2D and 3D simulations need not be limited to rectilinear grid patterns. A variety of alternative topologies have been proposed and explored for improved dispersion characteristics, as well as better efficiency.
A two-dimensional, three-port hexagonal grid pattern is shown in Fig. 5.
Figure 5:
A two-dimensional 3-port hexagonal mesh pattern.
A two-dimensional, six-port triangular grid pattern is shown in Fig. 6.
Figure 6:
A two-dimensional 6-port triangular mesh pattern.
The dispersion error for the triangular waveguide mesh is shown in Fig. 7.
Figure 7:
A contour plot of wave dispersion in the 6-port triangular mesh pattern.
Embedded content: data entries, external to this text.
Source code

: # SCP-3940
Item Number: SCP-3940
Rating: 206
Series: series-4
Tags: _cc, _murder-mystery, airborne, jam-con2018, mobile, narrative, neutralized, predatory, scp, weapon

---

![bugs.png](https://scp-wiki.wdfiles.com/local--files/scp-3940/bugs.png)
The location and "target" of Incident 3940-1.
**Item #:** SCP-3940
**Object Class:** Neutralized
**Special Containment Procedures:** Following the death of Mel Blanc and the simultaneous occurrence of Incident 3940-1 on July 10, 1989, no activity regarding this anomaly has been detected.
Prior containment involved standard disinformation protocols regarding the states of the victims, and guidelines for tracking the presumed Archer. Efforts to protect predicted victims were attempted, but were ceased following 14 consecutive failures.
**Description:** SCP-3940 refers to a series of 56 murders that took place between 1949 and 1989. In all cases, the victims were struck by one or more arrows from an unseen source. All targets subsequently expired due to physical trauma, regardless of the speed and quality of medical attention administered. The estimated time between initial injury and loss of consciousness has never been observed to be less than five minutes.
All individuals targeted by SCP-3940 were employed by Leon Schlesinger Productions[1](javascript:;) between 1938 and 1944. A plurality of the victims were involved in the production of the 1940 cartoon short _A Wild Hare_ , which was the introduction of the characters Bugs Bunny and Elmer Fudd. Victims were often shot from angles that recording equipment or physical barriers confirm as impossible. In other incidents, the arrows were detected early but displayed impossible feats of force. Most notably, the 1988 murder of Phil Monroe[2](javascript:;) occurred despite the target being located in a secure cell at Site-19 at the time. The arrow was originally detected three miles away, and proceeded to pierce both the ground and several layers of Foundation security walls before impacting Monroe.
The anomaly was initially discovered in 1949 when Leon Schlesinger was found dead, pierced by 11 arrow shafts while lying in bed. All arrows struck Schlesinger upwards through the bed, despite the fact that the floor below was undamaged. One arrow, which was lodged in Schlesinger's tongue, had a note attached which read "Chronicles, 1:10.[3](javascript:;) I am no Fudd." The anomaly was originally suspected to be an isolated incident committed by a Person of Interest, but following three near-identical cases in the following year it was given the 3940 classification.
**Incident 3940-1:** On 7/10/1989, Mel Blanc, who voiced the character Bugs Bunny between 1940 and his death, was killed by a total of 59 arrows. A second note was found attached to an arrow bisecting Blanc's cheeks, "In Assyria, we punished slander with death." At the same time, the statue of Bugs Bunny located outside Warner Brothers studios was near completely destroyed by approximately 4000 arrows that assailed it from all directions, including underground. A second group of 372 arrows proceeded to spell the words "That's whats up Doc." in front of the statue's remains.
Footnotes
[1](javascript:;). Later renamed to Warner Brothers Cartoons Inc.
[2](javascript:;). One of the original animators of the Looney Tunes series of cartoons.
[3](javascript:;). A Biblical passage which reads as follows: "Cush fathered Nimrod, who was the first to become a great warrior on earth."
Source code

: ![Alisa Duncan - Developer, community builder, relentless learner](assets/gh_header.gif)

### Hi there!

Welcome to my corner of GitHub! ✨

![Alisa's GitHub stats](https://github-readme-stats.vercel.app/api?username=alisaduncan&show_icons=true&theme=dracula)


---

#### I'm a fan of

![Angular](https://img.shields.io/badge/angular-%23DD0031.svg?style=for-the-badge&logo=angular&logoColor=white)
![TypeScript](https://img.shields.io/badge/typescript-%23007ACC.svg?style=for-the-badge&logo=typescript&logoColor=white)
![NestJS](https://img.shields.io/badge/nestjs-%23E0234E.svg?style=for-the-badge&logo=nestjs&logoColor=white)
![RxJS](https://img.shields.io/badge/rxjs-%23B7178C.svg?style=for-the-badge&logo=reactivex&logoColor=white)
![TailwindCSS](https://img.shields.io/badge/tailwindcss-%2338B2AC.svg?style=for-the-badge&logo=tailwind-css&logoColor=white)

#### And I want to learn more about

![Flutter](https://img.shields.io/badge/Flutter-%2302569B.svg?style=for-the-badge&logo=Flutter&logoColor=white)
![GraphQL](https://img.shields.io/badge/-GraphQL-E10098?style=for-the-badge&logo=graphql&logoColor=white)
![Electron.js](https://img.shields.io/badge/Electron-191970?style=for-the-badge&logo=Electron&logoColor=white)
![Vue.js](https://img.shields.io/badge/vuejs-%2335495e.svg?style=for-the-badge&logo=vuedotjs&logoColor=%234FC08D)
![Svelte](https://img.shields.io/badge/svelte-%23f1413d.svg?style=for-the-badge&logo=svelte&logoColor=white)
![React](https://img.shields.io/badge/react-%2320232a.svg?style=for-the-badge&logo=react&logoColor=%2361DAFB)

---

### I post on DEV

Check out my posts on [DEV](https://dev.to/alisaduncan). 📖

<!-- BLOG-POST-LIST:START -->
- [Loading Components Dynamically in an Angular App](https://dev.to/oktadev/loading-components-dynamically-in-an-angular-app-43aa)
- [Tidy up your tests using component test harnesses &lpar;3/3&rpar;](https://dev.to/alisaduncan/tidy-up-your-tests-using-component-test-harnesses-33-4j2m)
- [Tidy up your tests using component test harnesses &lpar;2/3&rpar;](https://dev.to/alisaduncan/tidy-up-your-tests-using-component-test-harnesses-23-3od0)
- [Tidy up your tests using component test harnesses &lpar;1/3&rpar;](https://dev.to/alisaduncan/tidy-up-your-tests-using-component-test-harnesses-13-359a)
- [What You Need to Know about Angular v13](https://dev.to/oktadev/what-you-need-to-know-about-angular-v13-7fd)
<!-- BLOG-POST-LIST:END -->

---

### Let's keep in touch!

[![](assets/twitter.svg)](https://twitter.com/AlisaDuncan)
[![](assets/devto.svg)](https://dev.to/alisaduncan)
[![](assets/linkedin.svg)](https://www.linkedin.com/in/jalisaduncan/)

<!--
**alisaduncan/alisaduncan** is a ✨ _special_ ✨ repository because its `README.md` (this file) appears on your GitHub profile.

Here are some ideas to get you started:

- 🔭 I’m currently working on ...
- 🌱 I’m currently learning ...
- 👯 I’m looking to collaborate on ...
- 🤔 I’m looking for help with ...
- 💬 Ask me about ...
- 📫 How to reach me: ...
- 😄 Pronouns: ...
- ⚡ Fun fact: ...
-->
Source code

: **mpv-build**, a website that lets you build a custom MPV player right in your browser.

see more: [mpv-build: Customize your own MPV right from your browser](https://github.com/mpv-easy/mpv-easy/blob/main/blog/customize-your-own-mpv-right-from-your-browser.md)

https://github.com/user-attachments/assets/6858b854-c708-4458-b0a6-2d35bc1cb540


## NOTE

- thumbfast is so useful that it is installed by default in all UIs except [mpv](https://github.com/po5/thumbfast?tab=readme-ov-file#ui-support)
When the rectilinear, hexagonal, and triangular meshes are compared with respect to a given space aliasing error, the triangular waveguide mesh uses the least number of junctions per unit area (the hexagonal mesh requires the most junctions per unit area) (Fontana and Rocchesso, 1998).
When the rectilinear, hexagonal, and triangular meshes are compared with respect to a minimum necessary sample rate, the triangular waveguide mesh again does the best job (and again, the hexagonal mesh requires the highest sample rate) (Fontana and Rocchesso, 1998).
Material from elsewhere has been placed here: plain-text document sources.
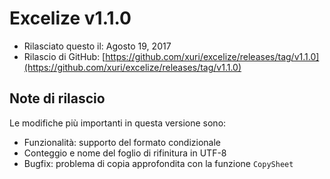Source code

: # Excelize v1.1.0

* Rilasciato questo il: Agosto 19, 2017
* Rilascio di GitHub: [https://github.com/xuri/excelize/releases/tag/v1.1.0](https://github.com/xuri/excelize/releases/tag/v1.1.0)

## Note di rilascio

Le modifiche più importanti in questa versione sono:

* Funzionalità: supporto del formato condizionale
* Conteggio e nome del foglio di rifinitura in UTF-8
* Bugfix: problema di copia approfondita con la funzione `CopySheet`
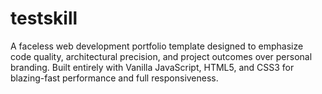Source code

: # testskill
A faceless web development portfolio template designed to emphasize code quality, architectural precision, and project outcomes over personal branding. Built entirely with Vanilla JavaScript, HTML5, and CSS3 for blazing-fast performance and full responsiveness.
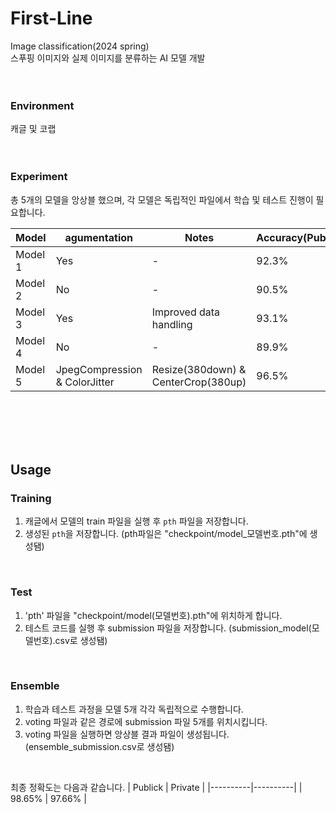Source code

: # First-Line
Image classification(2024 spring)  
스푸핑 이미지와 실제 이미지를 분류하는 AI 모델 개발  
<br>
<br>
### Environment
캐글 및 코랩  
<br>
<br>
### Experiment
총 5개의 모델을 앙상블 했으며, 각 모델은 독립적인 파일에서 학습 및 테스트 진행이 필요합니다.

| Model | agumentation | Notes | Accuracy(Public) |
|-------|--------------|-------|----------|
| Model 1 | Yes | - | 92.3% |
| Model 2 | No | - | 90.5% |
| Model 3 | Yes | Improved data handling | 93.1% |
| Model 4 | No | - | 89.9% |
| Model 5 | JpegCompression & ColorJitter | Resize(380down) & CenterCrop(380up) | 96.5% |
<br>
<br>
<br>
<br>

## Usage 

### Training
1. 캐글에서 모델의 train 파일을 실행 후 `pth` 파일을 저장합니다. 
2. 생성된 `pth`을 저장합니다.
(pth파일은 "checkpoint/model_모델번호.pth"에 생성됌)
<br>
  
### Test
1. 'pth' 파일을 "checkpoint/model(모델번호).pth"에 위치하게 합니다.
2.  테스트 코드를 실행 후 submission 파일을 저장합니다.
(submission_model(모델번호).csv로 생성됌)
<br>
  
### Ensemble
1. 학습과 테스트 과정을 모델 5개 각각 독립적으로 수행합니다.
2. voting 파일과 같은 경로에 submission 파일 5개를 위치시킵니다.
3. voting 파일을 실행하면 앙상블 결과 파일이 생성됩니다.
(ensemble_submission.csv로 생성됌)
<br>

  
최종 정확도는 다음과 같습니다.
| Publick | Private |
|----------|----------|
| 98.65%   | 97.66%  |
The rectilinear mesh requires the least number of operations and memory per unit time and unit area (Fontana and Rocchesso, 1998).
Van Duyne and Smith (1996) proposed a 4-port tetrahedral grid pattern
for modeling 3D objects. The resulting dispersion error pattern varies with dimension. Memory and sample rate comparisons (compared to a 3D rectilinear mesh) are provided in the cited paper.